Whats the deal with shares for Gamestop (GME) soaring? And why is the financial press up in arms about Reddit day traders? Gamestop trading seems to be the issue. The Texas based company is a destination for the sale of pre-owned and new video games with 5,509 retail stores across the United States, Canada, Australia, New Zealand, United Kingdom, Ireland and German as of February 1, 2020.
The tweet below from Ana Kasparian provides a clue.
The last many months have seen a swell of a new kind of trader entering the retail market made up of non professional day traders. Many have taken the view that the pandemic means more time at home for families and subsequently more time gaming. Retail bulls drove up the price of GME to over $300 at the time of writing, despite NASDAQ halting trading multiple times during the week.
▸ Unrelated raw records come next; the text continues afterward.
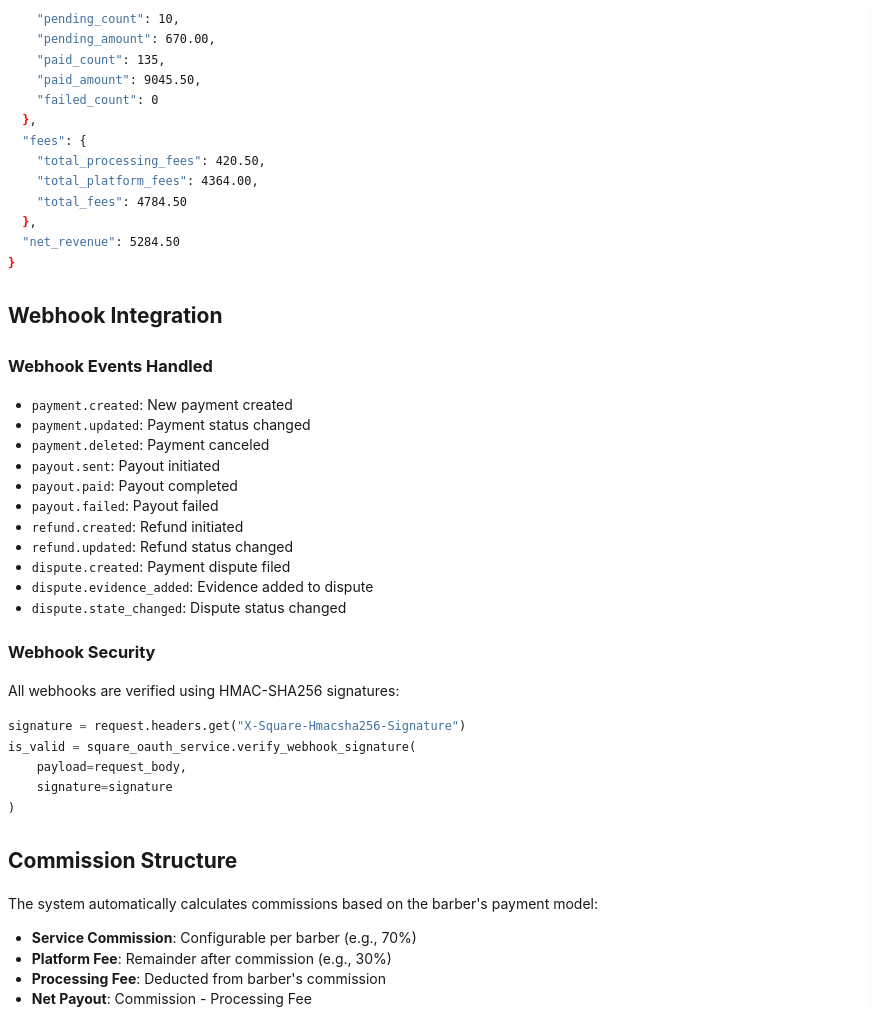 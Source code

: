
 ```bash
    "pending_count": 10,
    "pending_amount": 670.00,
    "paid_count": 135,
    "paid_amount": 9045.50,
    "failed_count": 0
  },
  "fees": {
    "total_processing_fees": 420.50,
    "total_platform_fees": 4364.00,
    "total_fees": 4784.50
  },
  "net_revenue": 5284.50
}
```

## Webhook Integration

### Webhook Events Handled

- `payment.created`: New payment created
- `payment.updated`: Payment status changed
- `payment.deleted`: Payment canceled
- `payout.sent`: Payout initiated
- `payout.paid`: Payout completed
- `payout.failed`: Payout failed
- `refund.created`: Refund initiated
- `refund.updated`: Refund status changed
- `dispute.created`: Payment dispute filed
- `dispute.evidence_added`: Evidence added to dispute
- `dispute.state_changed`: Dispute status changed

### Webhook Security

All webhooks are verified using HMAC-SHA256 signatures:

```python
signature = request.headers.get("X-Square-Hmacsha256-Signature")
is_valid = square_oauth_service.verify_webhook_signature(
    payload=request_body,
    signature=signature
)
```

## Commission Structure

The system automatically calculates commissions based on the barber's payment model:

- **Service Commission**: Configurable per barber (e.g., 70%)
- **Platform Fee**: Remainder after commission (e.g., 30%)
- **Processing Fee**: Deducted from barber's commission
- **Net Payout**: Commission - Processing Fee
The core of the issue Wall Street took on stemmed from members of Reddit threads such as “wallstreetbets”, many of whom were working hard to push up the share price. This in turn inflicted heavy losses on short-sellers such as Citron and Melvin Capital to name a few. Wall street expectations were close to a share price of $15. Market experts estimate the combined losses to be in the billions. The rally for GME was also exacerbated by Elon musk’s tweet:
The trading frenzy was followed by a number of copycat attempts for other listed companies but the market’s attention was clearly focused on Gamestop. Most individuals on social media saw this as small win for the retail trader, and felt vindicated by billionaire, Chamath Palihapithiya going on record with the financial press on an interview with CNBC Halt-time host, Scott Wapner saying that he felt the short selling of GME felt wrong in the first place and that he considered the games retailer to be “a reasonable business”. The cherry on top of the pie, Chamath is to donate all his GME trading profits to the barstool fund (aiming to help small business struggling in the face of the Covid-19 Pandemic). Reddit crowd 1. WallStreet 0.